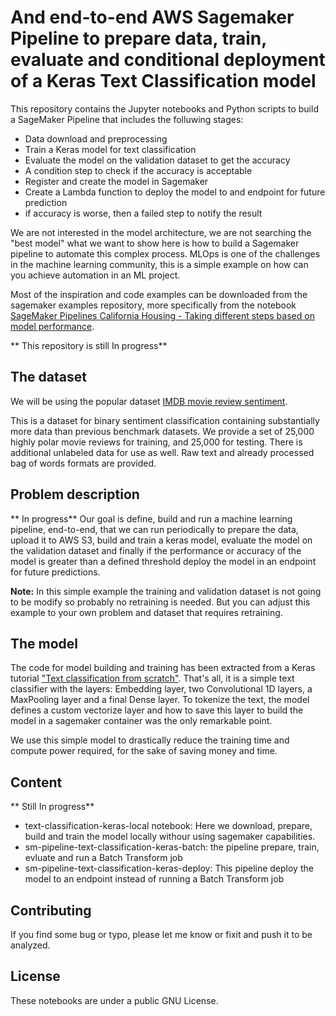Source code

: # And end-to-end AWS Sagemaker Pipeline to prepare data, train, evaluate and conditional deployment of a Keras Text Classification model

This repository contains the Jupyter notebooks and Python scripts to build a SageMaker Pipeline that includes the folluwing stages:
- Data download and preprocessing
- Train a Keras model for text classification
- Evaluate the model on the validation dataset to get the accuracy
- A condition step to check if the accuracy is acceptable
- Register and create the model in Sagemaker
- Create a Lambda function to deploy the model to and endpoint for future prediction
- if accuracy is worse, then a failed step to notify the result

We are not interested in the model architecture, we are not searching the "best model" what we want to show here is how to build a Sagemaker pipeline to automate this complex process. MLOps is one of the challenges in the machine learning community, this is a simple example on how can you achieve automation in an ML project.

Most of the inspiration and code examples can be downloaded from the sagemaker examples repository, more specifically from the notebook [SageMaker Pipelines California Housing - Taking different steps based on model performance](https://github.com/aws/amazon-sagemaker-examples/blob/main/sagemaker-pipelines/tabular/tensorflow2-california-housing-sagemaker-pipelines-deploy-endpoint/tensorflow2-california-housing-sagemaker-pipelines-deploy-endpoint.ipynb).


** This repository is still In progress**

## The dataset

We will be using the popular dataset [IMDB movie review sentiment](https://ai.stanford.edu/~amaas/data/sentiment/).

This is a dataset for binary sentiment classification containing substantially more data than previous benchmark datasets. We provide a set of 25,000 highly polar movie reviews for training, and 25,000 for testing. There is additional unlabeled data for use as well. Raw text and already processed bag of words formats are provided.


## Problem description
** In progress**
Our goal is define, build and run a machine learning pipeline, end-to-end, that we can run periodically to prepare the data, upload it to AWS S3, build and train a keras model, evaluate the model on the validation dataset and finally if the performance or accuracy of the model is greater than a defined threshold deploy the model in an endpoint for future predictions.

**Note:** In this simple example the training and validation dataset is not going to be modify so probably no retraining is needed. But you can adjust this example to your own problem and dataset that requires retraining.

## The model

The code for model building and training has been extracted from a Keras tutorial ["Text classification from scratch"](https://keras.io/examples/nlp/text_classification_from_scratch/). That's all, it is a simple text classifier with the layers: Embedding layer, two Convolutional 1D layers, a MaxPooling layer and a final Dense layer. To tokenize the text, the model defines a custom vectorize layer and how to save this layer to build the model in a sagemaker container was the only remarkable point.

We use this simple model to drastically reduce the training time and compute power required, for the sake of saving money and time.

## Content
** Still In progress**

- text-classification-keras-local notebook: Here we download, prepare, build and train the model locally withour using sagemaker capabilities.
- sm-pipeline-text-classification-keras-batch: the pipeline prepare, train, evluate and run a Batch Transform job
- sm-pipeline-text-classification-keras-deploy: This pipeline deploy the model to an endpoint instead of running a Batch Transform job

## Contributing
If you find some bug or typo, please let me know or fixit and push it to be analyzed. 

## License

These notebooks are under a public GNU License.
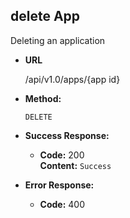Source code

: **delete App**
----
  Deleting an application

* **URL**

  /api/v1.0/apps/{app id}

* **Method:**

  `DELETE`

* **Success Response:**  

  * **Code:** 200 <br />
    **Content:** `Success`
        
 
* **Error Response:**

  * **Code:** 400 <br />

◆ ◆ ◆

:: Task instructions ::
If a record contains a picture, leave the picture out; repeat the record itself exactly.

:: Your response ::
Source code

: # And end-to-end AWS Sagemaker Pipeline to prepare data, train, evaluate and conditional deployment of a Keras Text Classification model

This repository contains the Jupyter notebooks and Python scripts to build a SageMaker Pipeline that includes the folluwing stages:
- Data download and preprocessing
- Train a Keras model for text classification
- Evaluate the model on the validation dataset to get the accuracy
- A condition step to check if the accuracy is acceptable
- Register and create the model in Sagemaker
- Create a Lambda function to deploy the model to and endpoint for future prediction
- if accuracy is worse, then a failed step to notify the result

We are not interested in the model architecture, we are not searching the "best model" what we want to show here is how to build a Sagemaker pipeline to automate this complex process. MLOps is one of the challenges in the machine learning community, this is a simple example on how can you achieve automation in an ML project.

Most of the inspiration and code examples can be downloaded from the sagemaker examples repository, more specifically from the notebook [SageMaker Pipelines California Housing - Taking different steps based on model performance](https://github.com/aws/amazon-sagemaker-examples/blob/main/sagemaker-pipelines/tabular/tensorflow2-california-housing-sagemaker-pipelines-deploy-endpoint/tensorflow2-california-housing-sagemaker-pipelines-deploy-endpoint.ipynb).


** This repository is still In progress**

## The dataset

We will be using the popular dataset [IMDB movie review sentiment](https://ai.stanford.edu/~amaas/data/sentiment/).

This is a dataset for binary sentiment classification containing substantially more data than previous benchmark datasets. We provide a set of 25,000 highly polar movie reviews for training, and 25,000 for testing. There is additional unlabeled data for use as well. Raw text and already processed bag of words formats are provided.


## Problem description
** In progress**
Our goal is define, build and run a machine learning pipeline, end-to-end, that we can run periodically to prepare the data, upload it to AWS S3, build and train a keras model, evaluate the model on the validation dataset and finally if the performance or accuracy of the model is greater than a defined threshold deploy the model in an endpoint for future predictions.

**Note:** In this simple example the training and validation dataset is not going to be modify so probably no retraining is needed. But you can adjust this example to your own problem and dataset that requires retraining.

## The model

The code for model building and training has been extracted from a Keras tutorial ["Text classification from scratch"](https://keras.io/examples/nlp/text_classification_from_scratch/). That's all, it is a simple text classifier with the layers: Embedding layer, two Convolutional 1D layers, a MaxPooling layer and a final Dense layer. To tokenize the text, the model defines a custom vectorize layer and how to save this layer to build the model in a sagemaker container was the only remarkable point.

We use this simple model to drastically reduce the training time and compute power required, for the sake of saving money and time.

## Content
** Still In progress**

- text-classification-keras-local notebook: Here we download, prepare, build and train the model locally withour using sagemaker capabilities.
- sm-pipeline-text-classification-keras-batch: the pipeline prepare, train, evluate and run a Batch Transform job
- sm-pipeline-text-classification-keras-deploy: This pipeline deploy the model to an endpoint instead of running a Batch Transform job

## Contributing
If you find some bug or typo, please let me know or fixit and push it to be analyzed. 

## License

These notebooks are under a public GNU License.
Source code

: **delete App**
----
  Deleting an application

* **URL**

  /api/v1.0/apps/{app id}

* **Method:**

  `DELETE`

* **Success Response:**  

  * **Code:** 200 <br />
    **Content:** `Success`
        
 
* **Error Response:**

  * **Code:** 400 <br />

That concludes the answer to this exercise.